Distracted as I was, I almost didn’t respond. The name was a pseudonym, of course; the matched identity to Devlin’s “Barrow” persona. The very moment he’d booked a flight using that name, an automated program that I’d forgotten about automatically reactivated my own “Bonnie Parker,” creating four years’ worth of digital history in an instant for both names. I’d been asleep at the time but, during my morning routine, I’d discovered that he was heading back to the States. According to my research, Devlin’s prison sentence wasn’t supposed to be over for another six months. I’d set up a clock on every one of my connected systems, with the express purpose of keeping me informed of that date and time. My program, however, didn’t lie; someone using the Barrow passport was active and headed my way. A quick search told me that he was en route from Athens, by the time I’d seen the notification. I’d needed less than an hour to arrange for the town car, dress myself, and head for the door.

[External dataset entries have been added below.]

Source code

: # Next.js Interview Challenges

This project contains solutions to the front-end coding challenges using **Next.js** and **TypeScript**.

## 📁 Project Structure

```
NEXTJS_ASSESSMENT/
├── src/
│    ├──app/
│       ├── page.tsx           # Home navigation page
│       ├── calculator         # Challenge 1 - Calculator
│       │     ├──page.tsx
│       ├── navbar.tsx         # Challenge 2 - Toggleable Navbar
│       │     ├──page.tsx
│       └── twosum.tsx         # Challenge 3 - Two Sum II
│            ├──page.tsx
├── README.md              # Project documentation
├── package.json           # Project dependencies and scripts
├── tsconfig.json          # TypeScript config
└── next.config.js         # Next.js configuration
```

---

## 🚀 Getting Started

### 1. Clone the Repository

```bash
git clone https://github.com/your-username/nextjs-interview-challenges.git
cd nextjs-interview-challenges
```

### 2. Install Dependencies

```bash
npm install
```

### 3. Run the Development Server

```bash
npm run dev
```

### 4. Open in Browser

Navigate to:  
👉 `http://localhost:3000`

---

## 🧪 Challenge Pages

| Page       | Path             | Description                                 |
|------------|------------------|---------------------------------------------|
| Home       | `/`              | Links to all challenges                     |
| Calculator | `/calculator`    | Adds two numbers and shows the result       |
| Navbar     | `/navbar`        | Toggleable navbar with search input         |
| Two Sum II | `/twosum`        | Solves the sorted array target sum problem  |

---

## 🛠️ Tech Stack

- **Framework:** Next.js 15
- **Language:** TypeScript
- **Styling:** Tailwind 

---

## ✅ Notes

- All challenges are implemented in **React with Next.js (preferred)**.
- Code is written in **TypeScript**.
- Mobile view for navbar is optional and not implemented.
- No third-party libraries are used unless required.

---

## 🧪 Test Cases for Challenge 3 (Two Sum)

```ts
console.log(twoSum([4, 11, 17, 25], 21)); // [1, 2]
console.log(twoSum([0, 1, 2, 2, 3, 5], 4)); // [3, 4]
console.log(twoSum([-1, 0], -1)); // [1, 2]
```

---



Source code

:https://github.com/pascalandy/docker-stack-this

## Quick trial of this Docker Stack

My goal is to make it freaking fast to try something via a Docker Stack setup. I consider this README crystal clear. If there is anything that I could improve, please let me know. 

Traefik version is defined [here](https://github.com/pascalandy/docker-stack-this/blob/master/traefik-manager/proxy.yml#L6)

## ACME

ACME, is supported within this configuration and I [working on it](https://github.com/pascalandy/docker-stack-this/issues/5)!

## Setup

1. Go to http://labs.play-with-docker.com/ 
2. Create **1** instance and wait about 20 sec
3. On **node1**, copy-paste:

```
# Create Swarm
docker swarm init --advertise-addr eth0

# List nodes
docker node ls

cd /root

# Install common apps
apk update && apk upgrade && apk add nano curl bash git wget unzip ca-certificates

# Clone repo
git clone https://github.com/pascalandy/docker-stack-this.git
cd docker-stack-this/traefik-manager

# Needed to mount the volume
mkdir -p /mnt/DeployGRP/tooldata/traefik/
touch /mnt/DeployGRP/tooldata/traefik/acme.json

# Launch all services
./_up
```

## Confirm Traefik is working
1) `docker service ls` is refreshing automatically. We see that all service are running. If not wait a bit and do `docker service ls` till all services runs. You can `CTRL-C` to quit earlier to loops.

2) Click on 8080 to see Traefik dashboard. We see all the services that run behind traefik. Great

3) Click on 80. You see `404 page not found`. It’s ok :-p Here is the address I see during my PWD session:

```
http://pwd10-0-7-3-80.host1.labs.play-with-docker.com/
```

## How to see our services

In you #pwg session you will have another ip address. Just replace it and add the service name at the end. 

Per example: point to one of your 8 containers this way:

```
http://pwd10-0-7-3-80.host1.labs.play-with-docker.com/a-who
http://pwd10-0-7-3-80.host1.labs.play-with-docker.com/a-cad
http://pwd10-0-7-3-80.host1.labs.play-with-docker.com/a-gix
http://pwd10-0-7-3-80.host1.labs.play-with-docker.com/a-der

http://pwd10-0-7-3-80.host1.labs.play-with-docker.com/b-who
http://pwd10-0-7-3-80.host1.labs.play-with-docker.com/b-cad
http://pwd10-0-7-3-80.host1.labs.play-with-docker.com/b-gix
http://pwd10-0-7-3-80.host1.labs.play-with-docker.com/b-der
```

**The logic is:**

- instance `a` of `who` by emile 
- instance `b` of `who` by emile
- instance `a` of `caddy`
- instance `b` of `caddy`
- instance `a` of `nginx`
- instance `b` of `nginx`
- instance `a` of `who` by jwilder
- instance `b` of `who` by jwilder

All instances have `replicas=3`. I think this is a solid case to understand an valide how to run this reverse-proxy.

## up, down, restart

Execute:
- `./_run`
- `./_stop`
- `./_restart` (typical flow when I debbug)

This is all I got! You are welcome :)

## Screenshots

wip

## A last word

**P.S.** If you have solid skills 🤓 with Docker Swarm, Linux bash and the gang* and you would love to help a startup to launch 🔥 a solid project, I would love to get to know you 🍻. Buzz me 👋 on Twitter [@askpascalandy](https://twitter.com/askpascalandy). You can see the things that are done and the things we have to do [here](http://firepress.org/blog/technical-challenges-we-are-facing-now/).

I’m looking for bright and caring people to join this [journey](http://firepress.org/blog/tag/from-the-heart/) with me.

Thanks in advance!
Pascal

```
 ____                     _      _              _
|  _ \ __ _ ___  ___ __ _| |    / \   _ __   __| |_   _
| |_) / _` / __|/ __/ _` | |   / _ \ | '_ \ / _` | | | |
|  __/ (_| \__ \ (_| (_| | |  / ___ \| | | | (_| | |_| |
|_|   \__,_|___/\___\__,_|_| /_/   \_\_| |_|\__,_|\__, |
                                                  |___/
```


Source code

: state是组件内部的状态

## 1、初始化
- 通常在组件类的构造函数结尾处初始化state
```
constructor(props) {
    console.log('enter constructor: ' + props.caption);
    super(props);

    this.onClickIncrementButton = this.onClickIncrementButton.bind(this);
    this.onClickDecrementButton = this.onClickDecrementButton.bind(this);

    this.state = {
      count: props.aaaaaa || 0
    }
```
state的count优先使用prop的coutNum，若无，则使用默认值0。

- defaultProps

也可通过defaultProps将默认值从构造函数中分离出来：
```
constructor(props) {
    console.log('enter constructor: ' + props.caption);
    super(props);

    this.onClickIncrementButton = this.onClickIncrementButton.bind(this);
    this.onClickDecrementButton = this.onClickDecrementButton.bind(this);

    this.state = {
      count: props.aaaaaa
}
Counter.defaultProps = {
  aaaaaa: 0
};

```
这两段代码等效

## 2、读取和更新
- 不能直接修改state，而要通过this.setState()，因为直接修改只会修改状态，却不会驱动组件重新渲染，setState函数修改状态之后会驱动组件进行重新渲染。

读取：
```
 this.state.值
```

“Miss Parker?” The driver sounded politely concerned, but distant. Professional courtesy, without anything personal attached to it. “Would you like to go somewhere else?”
“No, I…I’d just like to sit for a moment, if that’s okay.”
“Of course, ma’am. Take as much time as you need.”
I wasn’t sure if limousine drivers were paid hourly or by assignment, but I resolved to leave this driver an inordinately large tip. Part of that desire came from appreciation for his civility; the vast majority, however, was motivated by a personal desire for his continued discretion. Bonnie and Clyde weren’t exactly rare names in America. If this driver hadn’t figured out that I was using a fake name yet, he would undoubtedly do so in the near future. It was better to purchase his silence before people started to ask him questions and he realized exactly how much that information was worth.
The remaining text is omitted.